───── Data extracts ─────
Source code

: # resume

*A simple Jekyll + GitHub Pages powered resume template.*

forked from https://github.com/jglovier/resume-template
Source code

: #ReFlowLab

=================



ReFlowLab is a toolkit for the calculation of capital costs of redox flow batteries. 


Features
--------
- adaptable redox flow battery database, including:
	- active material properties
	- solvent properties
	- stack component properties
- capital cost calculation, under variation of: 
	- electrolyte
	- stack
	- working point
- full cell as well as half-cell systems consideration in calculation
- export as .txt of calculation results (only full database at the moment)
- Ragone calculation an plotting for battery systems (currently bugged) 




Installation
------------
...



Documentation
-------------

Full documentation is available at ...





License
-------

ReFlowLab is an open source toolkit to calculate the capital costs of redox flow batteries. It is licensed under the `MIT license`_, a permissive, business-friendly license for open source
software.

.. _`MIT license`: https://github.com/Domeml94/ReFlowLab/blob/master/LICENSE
─────
▶ [Work required]:
Say how many lines of the records include the string "template"; the number alone is enough.

▶ [Worked solution]:
2